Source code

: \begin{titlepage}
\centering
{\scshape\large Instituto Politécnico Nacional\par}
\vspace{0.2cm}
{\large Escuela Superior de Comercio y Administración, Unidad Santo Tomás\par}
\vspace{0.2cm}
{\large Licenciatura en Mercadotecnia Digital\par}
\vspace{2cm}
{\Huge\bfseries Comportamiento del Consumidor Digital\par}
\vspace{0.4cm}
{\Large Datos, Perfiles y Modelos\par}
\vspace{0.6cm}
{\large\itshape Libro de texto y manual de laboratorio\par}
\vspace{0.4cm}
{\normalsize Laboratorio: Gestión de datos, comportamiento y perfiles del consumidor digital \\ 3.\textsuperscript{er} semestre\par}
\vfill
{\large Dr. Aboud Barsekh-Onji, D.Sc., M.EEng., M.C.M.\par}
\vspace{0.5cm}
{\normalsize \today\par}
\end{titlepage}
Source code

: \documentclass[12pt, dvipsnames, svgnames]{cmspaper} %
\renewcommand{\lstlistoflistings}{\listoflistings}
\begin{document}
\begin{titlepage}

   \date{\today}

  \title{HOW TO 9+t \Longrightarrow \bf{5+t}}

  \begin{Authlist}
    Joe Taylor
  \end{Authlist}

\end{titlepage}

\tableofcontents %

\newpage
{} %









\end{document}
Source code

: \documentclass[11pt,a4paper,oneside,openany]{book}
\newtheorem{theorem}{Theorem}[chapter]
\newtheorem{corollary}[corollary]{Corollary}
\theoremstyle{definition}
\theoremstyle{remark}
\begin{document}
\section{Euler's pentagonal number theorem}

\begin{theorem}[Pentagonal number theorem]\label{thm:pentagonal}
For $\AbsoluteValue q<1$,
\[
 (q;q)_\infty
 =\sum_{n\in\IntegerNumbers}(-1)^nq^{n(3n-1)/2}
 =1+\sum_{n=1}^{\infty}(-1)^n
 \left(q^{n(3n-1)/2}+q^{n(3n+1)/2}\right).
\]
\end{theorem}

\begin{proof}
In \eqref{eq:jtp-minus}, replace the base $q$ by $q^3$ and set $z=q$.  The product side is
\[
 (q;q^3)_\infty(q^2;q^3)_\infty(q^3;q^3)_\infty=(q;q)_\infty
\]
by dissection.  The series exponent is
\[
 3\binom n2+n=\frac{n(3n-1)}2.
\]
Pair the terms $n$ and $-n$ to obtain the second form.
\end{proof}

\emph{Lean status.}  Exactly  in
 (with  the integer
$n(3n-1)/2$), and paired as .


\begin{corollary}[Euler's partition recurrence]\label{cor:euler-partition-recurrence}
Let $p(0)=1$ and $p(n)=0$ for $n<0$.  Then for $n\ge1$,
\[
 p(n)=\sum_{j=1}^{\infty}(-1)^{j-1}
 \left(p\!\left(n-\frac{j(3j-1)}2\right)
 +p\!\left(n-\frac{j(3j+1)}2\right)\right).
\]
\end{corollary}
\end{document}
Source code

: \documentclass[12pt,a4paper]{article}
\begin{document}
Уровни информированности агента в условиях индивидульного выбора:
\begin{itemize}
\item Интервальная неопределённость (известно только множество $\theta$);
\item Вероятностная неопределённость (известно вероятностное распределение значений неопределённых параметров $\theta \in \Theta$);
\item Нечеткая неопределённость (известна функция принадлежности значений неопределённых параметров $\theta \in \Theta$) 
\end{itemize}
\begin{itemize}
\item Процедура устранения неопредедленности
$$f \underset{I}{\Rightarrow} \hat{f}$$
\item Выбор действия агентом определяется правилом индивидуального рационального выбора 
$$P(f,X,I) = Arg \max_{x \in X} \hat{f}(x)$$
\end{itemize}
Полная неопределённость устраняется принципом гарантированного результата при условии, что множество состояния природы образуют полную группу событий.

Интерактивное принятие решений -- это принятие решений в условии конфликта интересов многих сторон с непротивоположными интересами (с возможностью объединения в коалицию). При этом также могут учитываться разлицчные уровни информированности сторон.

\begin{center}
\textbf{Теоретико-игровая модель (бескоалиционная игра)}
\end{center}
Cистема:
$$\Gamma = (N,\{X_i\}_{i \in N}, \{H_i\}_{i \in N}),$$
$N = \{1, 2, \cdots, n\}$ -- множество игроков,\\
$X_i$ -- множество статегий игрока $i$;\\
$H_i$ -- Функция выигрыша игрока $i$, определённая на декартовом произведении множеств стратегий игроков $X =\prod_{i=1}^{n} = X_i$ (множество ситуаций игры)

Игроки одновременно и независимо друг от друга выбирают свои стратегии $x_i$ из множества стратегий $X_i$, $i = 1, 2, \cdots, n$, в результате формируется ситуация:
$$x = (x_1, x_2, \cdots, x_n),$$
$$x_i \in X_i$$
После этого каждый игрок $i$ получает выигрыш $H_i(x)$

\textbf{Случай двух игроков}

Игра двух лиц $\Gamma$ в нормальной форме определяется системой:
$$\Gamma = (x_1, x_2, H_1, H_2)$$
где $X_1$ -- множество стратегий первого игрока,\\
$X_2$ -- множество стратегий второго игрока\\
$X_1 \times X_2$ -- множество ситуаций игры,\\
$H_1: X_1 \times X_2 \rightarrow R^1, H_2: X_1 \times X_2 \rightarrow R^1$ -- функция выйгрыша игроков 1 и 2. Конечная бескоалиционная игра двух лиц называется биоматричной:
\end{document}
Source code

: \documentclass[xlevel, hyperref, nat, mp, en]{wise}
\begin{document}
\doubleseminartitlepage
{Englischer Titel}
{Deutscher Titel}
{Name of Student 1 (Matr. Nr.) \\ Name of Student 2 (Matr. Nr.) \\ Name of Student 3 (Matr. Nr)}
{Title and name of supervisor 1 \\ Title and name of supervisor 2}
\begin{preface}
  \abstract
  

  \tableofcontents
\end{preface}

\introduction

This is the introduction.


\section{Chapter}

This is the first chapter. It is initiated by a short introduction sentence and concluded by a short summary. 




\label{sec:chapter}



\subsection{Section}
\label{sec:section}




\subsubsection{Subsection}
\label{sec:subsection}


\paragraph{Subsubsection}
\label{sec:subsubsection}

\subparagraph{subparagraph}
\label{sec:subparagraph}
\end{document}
------------------------------
What to work on
Repeat the material exactly, please, so that each line matches its source.

Response to this task
Source code

: \begin{titlepage}
\centering
{\scshape\large Instituto Politécnico Nacional\par}
\vspace{0.2cm}
{\large Escuela Superior de Comercio y Administración, Unidad Santo Tomás\par}
\vspace{0.2cm}
{\large Licenciatura en Mercadotecnia Digital\par}
\vspace{2cm}
{\Huge\bfseries Comportamiento del Consumidor Digital\par}
\vspace{0.4cm}
{\Large Datos, Perfiles y Modelos\par}
\vspace{0.6cm}
{\large\itshape Libro de texto y manual de laboratorio\par}
\vspace{0.4cm}
{\normalsize Laboratorio: Gestión de datos, comportamiento y perfiles del consumidor digital \\ 3.\textsuperscript{er} semestre\par}
\vfill
{\large Dr. Aboud Barsekh-Onji, D.Sc., M.EEng., M.C.M.\par}
\vspace{0.5cm}
{\normalsize \today\par}
\end{titlepage}
Source code

: \documentclass[12pt, dvipsnames, svgnames]{cmspaper} %
\renewcommand{\lstlistoflistings}{\listoflistings}
\begin{document}
\begin{titlepage}

   \date{\today}

  \title{HOW TO 9+t \Longrightarrow \bf{5+t}}

  \begin{Authlist}
    Joe Taylor
  \end{Authlist}

\end{titlepage}

\tableofcontents %

\newpage
{} %









\end{document}
Source code

: \documentclass[11pt,a4paper,oneside,openany]{book}
\newtheorem{theorem}{Theorem}[chapter]
\newtheorem{corollary}[corollary]{Corollary}
\theoremstyle{definition}
\theoremstyle{remark}
\begin{document}
\section{Euler's pentagonal number theorem}

\begin{theorem}[Pentagonal number theorem]\label{thm:pentagonal}
For $\AbsoluteValue q<1$,
\[
 (q;q)_\infty
 =\sum_{n\in\IntegerNumbers}(-1)^nq^{n(3n-1)/2}
 =1+\sum_{n=1}^{\infty}(-1)^n
 \left(q^{n(3n-1)/2}+q^{n(3n+1)/2}\right).
\]
\end{theorem}

\begin{proof}
In \eqref{eq:jtp-minus}, replace the base $q$ by $q^3$ and set $z=q$.  The product side is
\[
 (q;q^3)_\infty(q^2;q^3)_\infty(q^3;q^3)_\infty=(q;q)_\infty
\]
by dissection.  The series exponent is
\[
 3\binom n2+n=\frac{n(3n-1)}2.
\]
Pair the terms $n$ and $-n$ to obtain the second form.
\end{proof}

\emph{Lean status.}  Exactly  in
 (with  the integer
$n(3n-1)/2$), and paired as .


\begin{corollary}[Euler's partition recurrence]\label{cor:euler-partition-recurrence}
Let $p(0)=1$ and $p(n)=0$ for $n<0$.  Then for $n\ge1$,
\[
 p(n)=\sum_{j=1}^{\infty}(-1)^{j-1}
 \left(p\!\left(n-\frac{j(3j-1)}2\right)
 +p\!\left(n-\frac{j(3j+1)}2\right)\right).
\]
\end{corollary}
\end{document}
Source code

: \documentclass[12pt,a4paper]{article}
\begin{document}
Уровни информированности агента в условиях индивидульного выбора:
\begin{itemize}
\item Интервальная неопределённость (известно только множество $\theta$);
\item Вероятностная неопределённость (известно вероятностное распределение значений неопределённых параметров $\theta \in \Theta$);
\item Нечеткая неопределённость (известна функция принадлежности значений неопределённых параметров $\theta \in \Theta$) 
\end{itemize}
\begin{itemize}
\item Процедура устранения неопредедленности
$$f \underset{I}{\Rightarrow} \hat{f}$$
\item Выбор действия агентом определяется правилом индивидуального рационального выбора 
$$P(f,X,I) = Arg \max_{x \in X} \hat{f}(x)$$
\end{itemize}
Полная неопределённость устраняется принципом гарантированного результата при условии, что множество состояния природы образуют полную группу событий.

Интерактивное принятие решений -- это принятие решений в условии конфликта интересов многих сторон с непротивоположными интересами (с возможностью объединения в коалицию). При этом также могут учитываться разлицчные уровни информированности сторон.

\begin{center}
\textbf{Теоретико-игровая модель (бескоалиционная игра)}
\end{center}
Cистема:
$$\Gamma = (N,\{X_i\}_{i \in N}, \{H_i\}_{i \in N}),$$
$N = \{1, 2, \cdots, n\}$ -- множество игроков,\\
$X_i$ -- множество статегий игрока $i$;\\
$H_i$ -- Функция выигрыша игрока $i$, определённая на декартовом произведении множеств стратегий игроков $X =\prod_{i=1}^{n} = X_i$ (множество ситуаций игры)

Игроки одновременно и независимо друг от друга выбирают свои стратегии $x_i$ из множества стратегий $X_i$, $i = 1, 2, \cdots, n$, в результате формируется ситуация:
$$x = (x_1, x_2, \cdots, x_n),$$
$$x_i \in X_i$$
После этого каждый игрок $i$ получает выигрыш $H_i(x)$

\textbf{Случай двух игроков}

Игра двух лиц $\Gamma$ в нормальной форме определяется системой:
$$\Gamma = (x_1, x_2, H_1, H_2)$$
где $X_1$ -- множество стратегий первого игрока,\\
$X_2$ -- множество стратегий второго игрока\\
$X_1 \times X_2$ -- множество ситуаций игры,\\
$H_1: X_1 \times X_2 \rightarrow R^1, H_2: X_1 \times X_2 \rightarrow R^1$ -- функция выйгрыша игроков 1 и 2. Конечная бескоалиционная игра двух лиц называется биоматричной:
\end{document}
Source code

: \documentclass[xlevel, hyperref, nat, mp, en]{wise}
\begin{document}
\doubleseminartitlepage
{Englischer Titel}
{Deutscher Titel}
{Name of Student 1 (Matr. Nr.) \\ Name of Student 2 (Matr. Nr.) \\ Name of Student 3 (Matr. Nr)}
{Title and name of supervisor 1 \\ Title and name of supervisor 2}
\begin{preface}
  \abstract
  

  \tableofcontents
\end{preface}

\introduction

This is the introduction.


\section{Chapter}

This is the first chapter. It is initiated by a short introduction sentence and concluded by a short summary. 




\label{sec:chapter}



\subsection{Section}
\label{sec:section}




\subsubsection{Subsection}
\label{sec:subsection}


\paragraph{Subsubsection}
\label{sec:subsubsection}

\subparagraph{subparagraph}
\label{sec:subparagraph}
\end{document}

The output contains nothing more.